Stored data
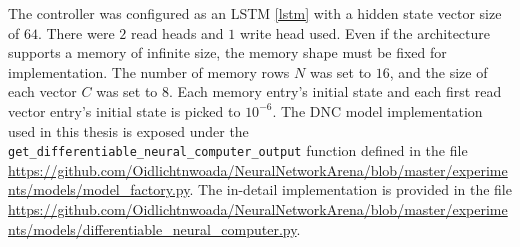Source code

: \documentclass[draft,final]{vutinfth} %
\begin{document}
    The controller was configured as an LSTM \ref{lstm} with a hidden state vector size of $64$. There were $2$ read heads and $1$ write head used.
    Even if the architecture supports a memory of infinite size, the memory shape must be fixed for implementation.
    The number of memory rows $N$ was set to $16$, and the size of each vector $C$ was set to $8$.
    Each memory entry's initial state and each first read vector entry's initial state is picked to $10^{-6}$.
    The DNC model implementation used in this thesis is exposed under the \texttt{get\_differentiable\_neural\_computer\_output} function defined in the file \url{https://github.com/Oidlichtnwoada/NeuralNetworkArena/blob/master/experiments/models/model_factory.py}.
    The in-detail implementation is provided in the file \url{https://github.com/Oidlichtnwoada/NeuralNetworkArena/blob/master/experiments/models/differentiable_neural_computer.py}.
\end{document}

---

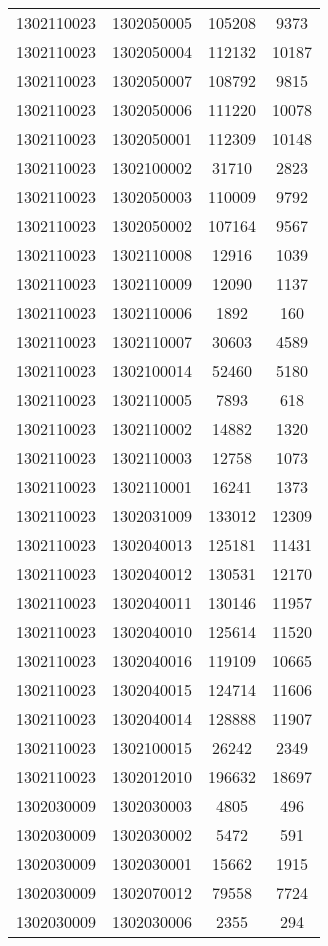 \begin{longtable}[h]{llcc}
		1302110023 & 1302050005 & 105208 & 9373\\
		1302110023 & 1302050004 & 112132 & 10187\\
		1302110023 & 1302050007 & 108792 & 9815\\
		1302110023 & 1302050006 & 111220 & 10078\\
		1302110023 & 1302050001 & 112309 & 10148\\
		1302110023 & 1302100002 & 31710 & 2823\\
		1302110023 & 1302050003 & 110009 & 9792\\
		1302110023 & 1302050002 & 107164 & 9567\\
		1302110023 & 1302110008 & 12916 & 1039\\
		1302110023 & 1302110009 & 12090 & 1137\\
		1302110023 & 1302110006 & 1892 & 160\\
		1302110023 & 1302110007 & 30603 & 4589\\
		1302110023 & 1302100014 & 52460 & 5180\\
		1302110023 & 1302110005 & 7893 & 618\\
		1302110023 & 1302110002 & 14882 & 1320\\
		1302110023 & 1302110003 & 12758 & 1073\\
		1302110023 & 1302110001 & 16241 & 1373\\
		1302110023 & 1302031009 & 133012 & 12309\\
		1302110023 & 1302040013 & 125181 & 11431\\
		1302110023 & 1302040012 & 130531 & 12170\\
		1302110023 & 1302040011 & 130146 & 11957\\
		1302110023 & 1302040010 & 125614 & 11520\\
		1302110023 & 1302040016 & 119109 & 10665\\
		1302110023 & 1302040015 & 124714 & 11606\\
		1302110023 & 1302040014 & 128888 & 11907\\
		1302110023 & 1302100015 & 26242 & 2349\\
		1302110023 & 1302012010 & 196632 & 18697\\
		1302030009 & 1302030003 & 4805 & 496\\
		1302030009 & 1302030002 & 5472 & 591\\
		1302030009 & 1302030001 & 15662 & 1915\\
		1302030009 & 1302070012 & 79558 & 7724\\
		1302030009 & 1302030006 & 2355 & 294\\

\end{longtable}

**Exercise details**
In the entries above, find the line that contains "Source code" and the line that contains "Each memory entry's". Reproduce exactly those two lines and every line between them, but not the pictures.

**Solution to the problem**
Source code

: \documentclass[draft,final]{vutinfth} %
\begin{document}
    The controller was configured as an LSTM \ref{lstm} with a hidden state vector size of $64$. There were $2$ read heads and $1$ write head used.
    Even if the architecture supports a memory of infinite size, the memory shape must be fixed for implementation.
    The number of memory rows $N$ was set to $16$, and the size of each vector $C$ was set to $8$.
    Each memory entry's initial state and each first read vector entry's initial state is picked to $10^{-6}$.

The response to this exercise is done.